FIG. 3 illustrates a method 300 of operating a server node according to some embodiments. The server node implements a Lightweight Machine-to-Machine, LwM2M protocol. At step 304, sensor data 712 is obtained, the sensor data comprising values of a metric 712a . . . 712g measured in an environment 510 by a client node 1212a . . . 1212d implementing the LWM2M protocol. The metric 712a . . . 712g may comprise, for example, a physical parameter, such as temperature or humidity. The metric may also comprise other types of parameters, such as air quality, pressure, and many others. The metric may also comprise a configurable parameter of a system, such as a setpoint of a fan speed and the like.

The environment 1210 may comprise a dynamic system 1210, wherein the dynamic system 1210 comprises one or more sensors or actuators operating in a communications network. The dynamic system 1210 may comprise, for example, a data centre for storing, management, and processing large amounts of data. The dynamic system may also comprise, for example, a communications network.

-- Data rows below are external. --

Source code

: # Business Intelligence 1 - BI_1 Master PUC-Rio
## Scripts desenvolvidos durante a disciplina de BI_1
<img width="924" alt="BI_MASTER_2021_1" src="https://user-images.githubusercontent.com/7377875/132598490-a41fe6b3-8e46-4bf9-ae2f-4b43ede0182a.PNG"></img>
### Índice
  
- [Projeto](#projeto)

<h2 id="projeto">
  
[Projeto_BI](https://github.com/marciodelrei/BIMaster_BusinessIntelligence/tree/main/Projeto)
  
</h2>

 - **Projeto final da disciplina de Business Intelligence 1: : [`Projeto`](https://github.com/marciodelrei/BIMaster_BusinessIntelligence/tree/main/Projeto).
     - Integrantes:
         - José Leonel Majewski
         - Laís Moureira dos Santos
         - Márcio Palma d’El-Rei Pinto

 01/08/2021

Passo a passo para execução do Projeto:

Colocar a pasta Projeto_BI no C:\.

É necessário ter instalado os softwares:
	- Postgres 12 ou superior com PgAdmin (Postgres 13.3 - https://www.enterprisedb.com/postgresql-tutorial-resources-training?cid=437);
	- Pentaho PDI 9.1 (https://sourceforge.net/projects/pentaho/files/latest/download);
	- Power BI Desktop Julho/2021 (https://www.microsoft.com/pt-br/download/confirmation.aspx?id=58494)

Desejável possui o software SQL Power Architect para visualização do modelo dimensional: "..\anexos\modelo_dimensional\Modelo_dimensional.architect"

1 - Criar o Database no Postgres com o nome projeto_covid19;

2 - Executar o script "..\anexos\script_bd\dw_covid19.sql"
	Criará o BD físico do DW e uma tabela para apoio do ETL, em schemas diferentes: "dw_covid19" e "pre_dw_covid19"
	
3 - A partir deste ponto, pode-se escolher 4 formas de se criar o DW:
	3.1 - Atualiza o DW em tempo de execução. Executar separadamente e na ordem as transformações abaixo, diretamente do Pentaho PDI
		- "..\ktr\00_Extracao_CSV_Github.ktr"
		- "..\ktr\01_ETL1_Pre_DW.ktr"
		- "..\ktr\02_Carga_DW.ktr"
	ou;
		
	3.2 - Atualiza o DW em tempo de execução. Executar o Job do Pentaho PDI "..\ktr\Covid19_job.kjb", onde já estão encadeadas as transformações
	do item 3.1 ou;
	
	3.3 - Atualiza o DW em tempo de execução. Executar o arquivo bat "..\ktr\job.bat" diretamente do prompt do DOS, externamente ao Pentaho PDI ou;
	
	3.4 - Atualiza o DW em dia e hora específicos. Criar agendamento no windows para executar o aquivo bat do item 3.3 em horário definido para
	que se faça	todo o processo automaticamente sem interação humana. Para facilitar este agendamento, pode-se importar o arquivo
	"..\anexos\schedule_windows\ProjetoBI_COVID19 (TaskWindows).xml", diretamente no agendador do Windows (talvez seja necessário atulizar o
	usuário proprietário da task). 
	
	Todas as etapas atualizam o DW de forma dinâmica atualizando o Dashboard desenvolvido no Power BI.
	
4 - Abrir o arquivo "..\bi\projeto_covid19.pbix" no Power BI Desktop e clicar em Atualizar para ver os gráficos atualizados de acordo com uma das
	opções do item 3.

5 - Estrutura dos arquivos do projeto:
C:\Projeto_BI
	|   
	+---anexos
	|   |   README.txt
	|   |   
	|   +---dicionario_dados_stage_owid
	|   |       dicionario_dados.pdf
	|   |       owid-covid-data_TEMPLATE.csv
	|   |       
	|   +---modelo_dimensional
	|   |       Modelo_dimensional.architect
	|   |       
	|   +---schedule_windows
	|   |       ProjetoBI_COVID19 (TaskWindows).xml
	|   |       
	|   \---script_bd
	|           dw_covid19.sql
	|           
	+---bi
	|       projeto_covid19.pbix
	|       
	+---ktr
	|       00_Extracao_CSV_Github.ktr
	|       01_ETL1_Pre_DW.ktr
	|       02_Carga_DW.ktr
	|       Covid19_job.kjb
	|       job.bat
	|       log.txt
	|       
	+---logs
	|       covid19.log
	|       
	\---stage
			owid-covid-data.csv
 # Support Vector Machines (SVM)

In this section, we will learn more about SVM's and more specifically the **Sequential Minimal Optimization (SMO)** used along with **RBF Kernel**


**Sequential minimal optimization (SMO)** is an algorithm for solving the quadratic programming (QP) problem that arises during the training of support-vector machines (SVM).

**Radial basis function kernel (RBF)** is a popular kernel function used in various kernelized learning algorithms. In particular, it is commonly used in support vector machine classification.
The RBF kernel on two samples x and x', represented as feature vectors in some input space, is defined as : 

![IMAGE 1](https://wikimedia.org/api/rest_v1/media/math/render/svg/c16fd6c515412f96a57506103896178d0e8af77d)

The obtained sensor data further comprises a metric identifier 1002a. The metric identifier 1002a may uniquely identify the metric 712a . . . 712g and may be a number, for example a number “3304” as illustrated by reference numeral 1002a on FIG. 10. At step 306, a controllability parameter value 1004a is determined based on the metric identifier, the controllability parameter value representing an extent of controllability of the metric 712a . . . 712g by a reinforcement learning agent operating on the environment. In particular, the controllability parameter values may be selected from a group comprising four categories. A first category 406C may indicate that the associated metric is indirectly controllable by the reinforcement learning agent. The metric of the first category 406C may comprise, for example, e.g. a temperature of certain zones or a total power consumption. A second category 406A may indicate that the associated metric is not controllable by the reinforcement learning agent. The metric of the second category 406A may comprise, for example, a day of a year when the data was logged, or outside temperature. The second category represents outside factors, which are given to the agent and which are uncontrollable by the agent. A third category 406B may indicate that the associated metric is directly controllable by the reinforcement learning agent. The metric of the third category may comprise, for example, a fan speed or other setpoints. The third category represents parameters which the agent can directly control through its decisions. An agent may be configured to only take actions that are within the ranges of the highest and lowest recorded parameter settings so as to avoid going out of the bounds of the data and into unexplored ranges of the simulation environment. A fourth category 406D may indicate that the values of the associated metric are measured at a first time instance t−1, wherein the first time instance t−1 is preceding a second time instance t at which values of the metric associated with the first category were measured.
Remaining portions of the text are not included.